> _Activity_
In full and without alteration, print the entries that follow.

> _Data for this exercise_

◆ ◆ ◆ ◆ ◆

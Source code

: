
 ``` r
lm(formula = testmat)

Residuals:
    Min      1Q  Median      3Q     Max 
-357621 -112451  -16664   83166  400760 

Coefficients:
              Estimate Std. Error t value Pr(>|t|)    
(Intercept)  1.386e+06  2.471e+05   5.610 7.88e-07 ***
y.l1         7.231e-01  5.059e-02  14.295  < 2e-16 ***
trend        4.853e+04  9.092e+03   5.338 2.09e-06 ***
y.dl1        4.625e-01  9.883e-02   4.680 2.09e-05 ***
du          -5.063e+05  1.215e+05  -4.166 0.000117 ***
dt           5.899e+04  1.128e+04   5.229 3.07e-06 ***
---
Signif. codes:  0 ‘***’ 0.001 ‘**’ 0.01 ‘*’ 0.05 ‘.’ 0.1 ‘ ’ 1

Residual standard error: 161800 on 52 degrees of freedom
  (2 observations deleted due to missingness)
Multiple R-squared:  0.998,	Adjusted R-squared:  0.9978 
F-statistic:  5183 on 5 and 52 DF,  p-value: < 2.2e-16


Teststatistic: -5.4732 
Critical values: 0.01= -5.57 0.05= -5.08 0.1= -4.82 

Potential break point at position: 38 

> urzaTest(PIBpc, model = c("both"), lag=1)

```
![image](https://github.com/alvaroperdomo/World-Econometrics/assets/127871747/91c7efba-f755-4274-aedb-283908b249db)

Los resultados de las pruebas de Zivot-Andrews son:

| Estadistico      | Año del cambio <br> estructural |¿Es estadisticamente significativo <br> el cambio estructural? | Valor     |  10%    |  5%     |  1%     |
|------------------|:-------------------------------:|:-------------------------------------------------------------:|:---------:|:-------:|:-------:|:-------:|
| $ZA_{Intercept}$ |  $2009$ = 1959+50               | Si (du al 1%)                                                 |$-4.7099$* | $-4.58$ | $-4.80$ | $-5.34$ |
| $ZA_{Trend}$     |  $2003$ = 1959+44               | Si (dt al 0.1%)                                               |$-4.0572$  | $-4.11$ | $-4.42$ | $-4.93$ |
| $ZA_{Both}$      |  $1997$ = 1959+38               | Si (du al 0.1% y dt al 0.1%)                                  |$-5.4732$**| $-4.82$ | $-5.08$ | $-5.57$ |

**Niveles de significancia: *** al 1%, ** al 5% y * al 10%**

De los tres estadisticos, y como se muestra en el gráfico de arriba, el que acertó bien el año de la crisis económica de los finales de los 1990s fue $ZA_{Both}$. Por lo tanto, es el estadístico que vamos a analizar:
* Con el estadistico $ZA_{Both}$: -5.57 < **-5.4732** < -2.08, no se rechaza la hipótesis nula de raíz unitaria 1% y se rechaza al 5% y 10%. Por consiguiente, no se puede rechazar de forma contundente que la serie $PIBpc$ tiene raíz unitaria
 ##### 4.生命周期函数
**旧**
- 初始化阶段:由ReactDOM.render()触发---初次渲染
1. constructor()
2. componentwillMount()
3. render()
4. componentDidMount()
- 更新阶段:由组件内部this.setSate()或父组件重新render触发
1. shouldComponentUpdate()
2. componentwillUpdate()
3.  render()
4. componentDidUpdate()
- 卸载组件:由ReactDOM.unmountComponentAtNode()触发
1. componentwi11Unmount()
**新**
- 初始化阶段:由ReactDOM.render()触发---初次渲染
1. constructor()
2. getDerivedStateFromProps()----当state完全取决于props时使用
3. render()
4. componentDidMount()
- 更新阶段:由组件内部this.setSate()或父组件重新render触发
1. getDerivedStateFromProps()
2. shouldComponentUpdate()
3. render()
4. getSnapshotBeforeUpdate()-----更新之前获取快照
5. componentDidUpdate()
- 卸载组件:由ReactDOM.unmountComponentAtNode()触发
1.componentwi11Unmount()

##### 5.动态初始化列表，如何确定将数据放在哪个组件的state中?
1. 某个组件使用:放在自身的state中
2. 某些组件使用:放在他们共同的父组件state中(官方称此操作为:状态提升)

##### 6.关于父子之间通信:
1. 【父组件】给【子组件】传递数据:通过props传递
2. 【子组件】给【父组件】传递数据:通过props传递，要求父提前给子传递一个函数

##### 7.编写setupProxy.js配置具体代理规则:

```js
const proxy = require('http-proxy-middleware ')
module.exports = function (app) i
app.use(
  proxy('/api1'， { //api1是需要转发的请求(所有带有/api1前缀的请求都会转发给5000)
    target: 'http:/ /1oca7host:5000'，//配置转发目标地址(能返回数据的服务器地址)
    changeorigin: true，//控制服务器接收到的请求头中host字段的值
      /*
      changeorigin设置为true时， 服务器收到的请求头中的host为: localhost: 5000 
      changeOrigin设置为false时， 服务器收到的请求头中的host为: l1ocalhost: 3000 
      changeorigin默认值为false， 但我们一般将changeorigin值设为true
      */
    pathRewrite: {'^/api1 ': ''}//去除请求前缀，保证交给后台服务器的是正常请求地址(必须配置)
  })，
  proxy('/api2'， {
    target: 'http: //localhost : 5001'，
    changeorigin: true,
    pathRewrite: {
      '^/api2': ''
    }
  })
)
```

◆ ◆ ◆ ◆ ◆

> _Solution_
Source code

:
 ``` r
lm(formula = testmat)

Residuals:
    Min      1Q  Median      3Q     Max 
-357621 -112451  -16664   83166  400760 

Coefficients:
              Estimate Std. Error t value Pr(>|t|)    
(Intercept)  1.386e+06  2.471e+05   5.610 7.88e-07 ***
y.l1         7.231e-01  5.059e-02  14.295  < 2e-16 ***
trend        4.853e+04  9.092e+03   5.338 2.09e-06 ***
y.dl1        4.625e-01  9.883e-02   4.680 2.09e-05 ***
du          -5.063e+05  1.215e+05  -4.166 0.000117 ***
dt           5.899e+04  1.128e+04   5.229 3.07e-06 ***
---
Signif. codes:  0 ‘***’ 0.001 ‘**’ 0.01 ‘*’ 0.05 ‘.’ 0.1 ‘ ’ 1

Residual standard error: 161800 on 52 degrees of freedom
  (2 observations deleted due to missingness)
Multiple R-squared:  0.998,	Adjusted R-squared:  0.9978 
F-statistic:  5183 on 5 and 52 DF,  p-value: < 2.2e-16


Teststatistic: -5.4732 
Critical values: 0.01= -5.57 0.05= -5.08 0.1= -4.82 

Potential break point at position: 38 

> urzaTest(PIBpc, model = c("both"), lag=1)

```
![image](https://github.com/alvaroperdomo/World-Econometrics/assets/127871747/91c7efba-f755-4274-aedb-283908b249db)

Los resultados de las pruebas de Zivot-Andrews son:

| Estadistico      | Año del cambio <br> estructural |¿Es estadisticamente significativo <br> el cambio estructural? | Valor     |  10%    |  5%     |  1%     |
|------------------|:-------------------------------:|:-------------------------------------------------------------:|:---------:|:-------:|:-------:|:-------:|
| $ZA_{Intercept}$ |  $2009$ = 1959+50               | Si (du al 1%)                                                 |$-4.7099$* | $-4.58$ | $-4.80$ | $-5.34$ |
| $ZA_{Trend}$     |  $2003$ = 1959+44               | Si (dt al 0.1%)                                               |$-4.0572$  | $-4.11$ | $-4.42$ | $-4.93$ |
| $ZA_{Both}$      |  $1997$ = 1959+38               | Si (du al 0.1% y dt al 0.1%)                                  |$-5.4732$**| $-4.82$ | $-5.08$ | $-5.57$ |

**Niveles de significancia: *** al 1%, ** al 5% y * al 10%**

De los tres estadisticos, y como se muestra en el gráfico de arriba, el que acertó bien el año de la crisis económica de los finales de los 1990s fue $ZA_{Both}$. Por lo tanto, es el estadístico que vamos a analizar:
* Con el estadistico $ZA_{Both}$: -5.57 < **-5.4732** < -2.08, no se rechaza la hipótesis nula de raíz unitaria 1% y se rechaza al 5% y 10%. Por consiguiente, no se puede rechazar de forma contundente que la serie $PIBpc$ tiene raíz unitaria
 ##### 4.生命周期函数
**旧**
- 初始化阶段:由ReactDOM.render()触发---初次渲染
1. constructor()
2. componentwillMount()
3. render()
4. componentDidMount()
- 更新阶段:由组件内部this.setSate()或父组件重新render触发
1. shouldComponentUpdate()
2. componentwillUpdate()
3.  render()
4. componentDidUpdate()
- 卸载组件:由ReactDOM.unmountComponentAtNode()触发
1. componentwi11Unmount()
**新**
- 初始化阶段:由ReactDOM.render()触发---初次渲染
1. constructor()
2. getDerivedStateFromProps()----当state完全取决于props时使用
3. render()
4. componentDidMount()
- 更新阶段:由组件内部this.setSate()或父组件重新render触发
1. getDerivedStateFromProps()
2. shouldComponentUpdate()
3. render()
4. getSnapshotBeforeUpdate()-----更新之前获取快照
5. componentDidUpdate()
- 卸载组件:由ReactDOM.unmountComponentAtNode()触发
1.componentwi11Unmount()

##### 5.动态初始化列表，如何确定将数据放在哪个组件的state中?
1. 某个组件使用:放在自身的state中
2. 某些组件使用:放在他们共同的父组件state中(官方称此操作为:状态提升)

##### 6.关于父子之间通信:
1. 【父组件】给【子组件】传递数据:通过props传递
2. 【子组件】给【父组件】传递数据:通过props传递，要求父提前给子传递一个函数

##### 7.编写setupProxy.js配置具体代理规则:

```js
const proxy = require('http-proxy-middleware ')
module.exports = function (app) i
app.use(
  proxy('/api1'， { //api1是需要转发的请求(所有带有/api1前缀的请求都会转发给5000)
    target: 'http:/ /1oca7host:5000'，//配置转发目标地址(能返回数据的服务器地址)
    changeorigin: true，//控制服务器接收到的请求头中host字段的值
      /*
      changeorigin设置为true时， 服务器收到的请求头中的host为: localhost: 5000 
      changeOrigin设置为false时， 服务器收到的请求头中的host为: l1ocalhost: 3000 
      changeorigin默认值为false， 但我们一般将changeorigin值设为true
      */
    pathRewrite: {'^/api1 ': ''}//去除请求前缀，保证交给后台服务器的是正常请求地址(必须配置)
  })，
  proxy('/api2'， {
    target: 'http: //localhost : 5001'，
    changeorigin: true,
    pathRewrite: {
      '^/api2': ''
    }
  })
)
```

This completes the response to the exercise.